Société Générale on their strategy to trade the UK Brexit Referendum
The UK referendum is less than a week away. Opinion polls are following the Scottish pattern and moving back a bit in favour of the status quo as the final week of campaigning begins in a more subdued manner than was the case before the murder of Jo Cox. The sharp narrowing in the betting odds has ended and 'Remain' remains the favourite.

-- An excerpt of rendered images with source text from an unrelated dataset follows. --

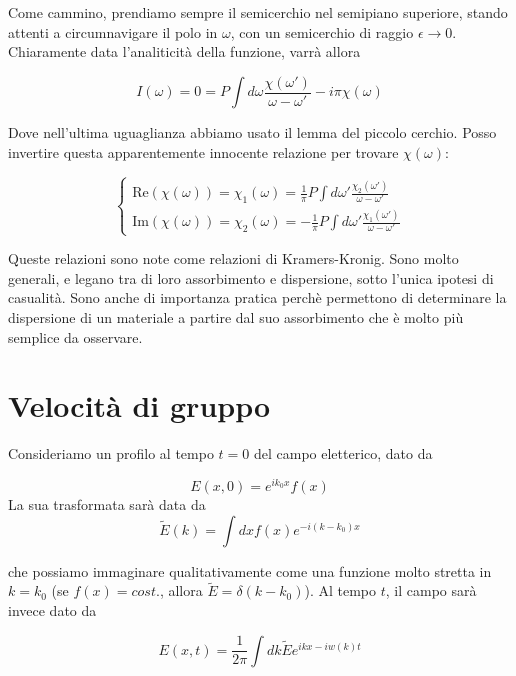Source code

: \documentclass{report}
\begin{document}
Come cammino, prendiamo sempre il semicerchio nel semipiano superiore, stando attenti a circumnavigare il polo in $\omega$, con un semicerchio di raggio $\epsilon \rightarrow 0$. Chiaramente data l'analiticità della funzione, varrà allora 

\begin{equation}
    I(\omega) = 0 = P\int d\omega \frac{\chi(\omega')}{\omega - \omega'} -i\pi \chi(\omega)
\end{equation}

Dove nell'ultima uguaglianza abbiamo usato il lemma del piccolo cerchio. Posso invertire questa apparentemente innocente relazione per trovare \(\chi(\omega)\): 


\begin{tcolorbox}[colback=doc!15, colframe=black, boxrule=1pt]
\[\begin{cases}
    \text{Re}(\chi(\omega)) = \chi_1(\omega) =  \frac{1}{\pi}P\int d\omega' \frac{\chi_2(\omega')}{\omega - \omega'} \\ \text{Im}(\chi(\omega)) = \chi_2(\omega) =-\frac{1}{\pi}P\int d\omega' \frac{\chi_1(\omega')}{\omega - \omega'}
\end{cases}\]
\end{tcolorbox}

Queste relazioni sono note come relazioni di Kramers-Kronig. Sono molto generali, e legano tra di loro assorbimento e dispersione, sotto l'unica ipotesi di casualità. Sono anche di importanza pratica perchè permettono di determinare la dispersione di un materiale a partire dal suo assorbimento che è molto più semplice da osservare. 

\section{Velocità di gruppo}
Consideriamo un profilo al tempo $t=0$ del campo eletterico, dato da 

\begin{equation}
    E(x, 0) = e^{ik_0x}f(x)
\end{equation}
La sua trasformata sarà data da 
\begin{equation}
    \tilde{E}(k) = \int dx f(x)e^{-i(k-k_0)x}
\end{equation}

che possiamo immaginare qualitativamente come una funzione molto stretta in $k =k_0$ (se $f(x) = cost.$, allora $\tilde{E} = \delta(k-k_0)$). Al tempo $t$, il campo sarà invece dato da 

\begin{equation}
    E(x, t) = \frac{1}{2\pi}\int dk \tilde{E}e^{ikx - iw(k)t}
\end{equation}
\end{document}
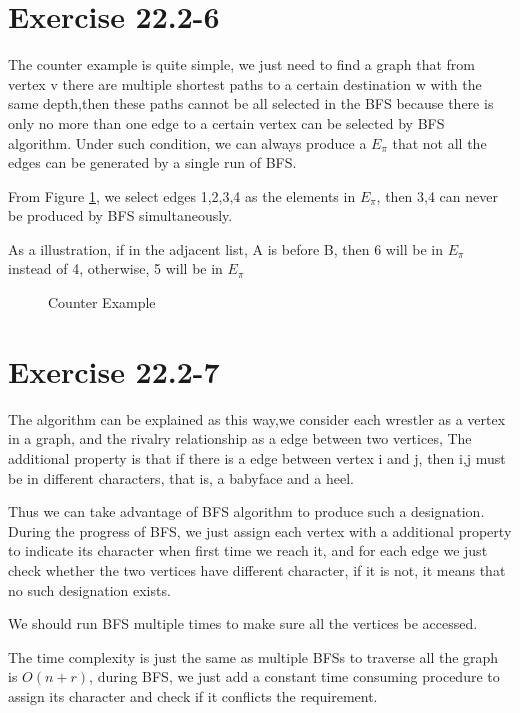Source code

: \documentclass[oneside]{homework} %
\begin{document}
\maketitle
\newpage
\section*{Exercise 22.2-6}
The counter example is quite simple, we just need to find a graph that from vertex v there are multiple shortest paths to a certain destination w with the same depth,then these paths cannot be all selected in the BFS because there is only no more than one edge to a certain vertex can be selected by BFS algorithm. Under such condition, we can always produce a $E_{\pi}$ that not all the edges can be generated by a single run of BFS. 

From Figure \ref{fig:ce1}, we select edges 1,2,3,4 as the elements in $E_{\pi}$, then 3,4 can never be produced by BFS simultaneously.

As a illustration, if in the adjacent list, A is before B, then 6 will be in $E_{\pi}$ instead of 4, otherwise, 5 will be in $E_{\pi}$

\begin{figure}[hc]
  \centering
  \caption{Counter Example}
  \label{fig:ce1}
\end{figure}



\section*{Exercise 22.2-7}
The algorithm can be explained as this way,we consider each wrestler as a vertex in a graph, and the rivalry relationship as a edge between two vertices, The additional property is that if there is a edge between vertex i and j, then i,j must be in different characters, that is, a babyface and a heel.

Thus we can take advantage of BFS algorithm to produce such a designation. During the progress of BFS, we just assign each vertex with a additional property to indicate its character when first time we reach it, and for each edge we just check whether the two vertices have different character, if it is not, it means that no such designation exists.

We should run BFS multiple times to make sure all the vertices be accessed. 

The time complexity is just the same as multiple BFSs to traverse all the graph is $O(n+r)$, during BFS, we just add a constant time consuming procedure to assign its character and check if it conflicts the requirement.
\end{document}
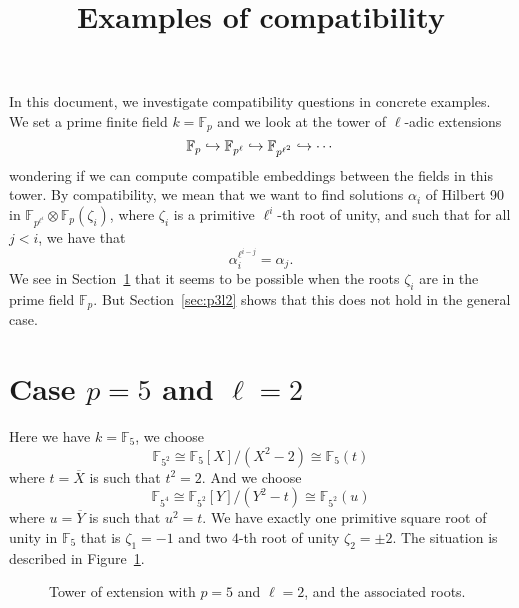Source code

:\documentclass[a4paper,11pt]{article}
\title{Examples of compatibility}
\author{}
\begin{document}
\maketitle





In this document, we investigate compatibility questions in concrete examples.
We set a prime finite field $k=\mathbb{F}_p$ and we look at the tower of
$\ell$-adic extensions 
\[
  \mathbb{F}_p \hookrightarrow \mathbb{F}_{p^\ell} \hookrightarrow \mathbb{F}_{p^{\ell^2}}\hookrightarrow \cdots
\]
wondering if we can compute compatible embeddings between the fields in this
tower. By compatibility, we mean that we want to find solutions $\alpha_i$ of
Hilbert 90 in $\mathbb{F}_{p^{\ell^i}}\otimes\mathbb{F}_p(\zeta_i)$, where
$\zeta_i$ is a primitive $\ell^i$-th root of unity, and such that for all $j<i$, we
have that 
\[
  \alpha_i^{\ell^{i-j}}=\alpha_j.
\]
We see in Section~\ref{sec:p5l2} that it seems to be possible when the roots
$\zeta_i$ are in the prime field $\mathbb{F}_p$. But Section~\ref{sec:p3l2}
shows that this does not hold in the general case.

\section{Case $p=5$ and $\ell=2$}
\label{sec:p5l2}

Here we have $k=\mathbb{F}_5$,
we choose
\[
  \mathbb{F}_{5^2}\cong\mathbb{F}_5[X]/(X^2-2)\cong\mathbb{F}_5(t)
\]
where
$t=\overline X$ is such that $t^2=2$. And we choose 
\[
  \mathbb{F}_{5^4}\cong
\mathbb{F}_{5^2}[Y]/(Y^2-t)\cong \mathbb{F}_{5^2}(u)
\]
where $u=\overline
Y$ is such that $u^2 = t$. We have exactly one primitive square root of
unity in $\mathbb{F}_5$ that is $\zeta_1 = -1$ and two $4$-th
root of unity $\zeta_2=\pm 2$. The situation is described in
Figure~\ref{fig:p5l2}.

\begin{figure}
  \centering
{}
\phantom{and}
  \caption{Tower of extension with $p=5$ and $\ell=2$, and the associated roots.}
  \label{fig:p5l2}
\end{figure}
\end{document}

CFTC positioning data suggest that speculators were cutting back short sterling positions in the run-up to last Tuesday and the fact that the pound wasn't one of the weaker currencies last week supports a sense that the debate around the referendum changed a bit. In the Netherlands and Spain last week I was asked far more about the broader implications, for CEE currencies, for the yen, for BTPs and Bonos, for global risk sentiment and for the Euro, than I was asked about sterling.
Our sterling view remains that GBP/USD would bounce to 1.50 on a 'Remain' and fall towards 1.30 in a 'Leave' vote, a pretty symmetric reaction initially. Longer-term, we'd sell 1.50 and sell into any bounce after the initial GBP/USD fall on a 'Leave'.
We expect EUR/USD to fall to around 1.06 on 'leave' and to bounce to around 1.20 on a 'Remain'. As with the pound, our bias once the dust settled would be to sell the Euro.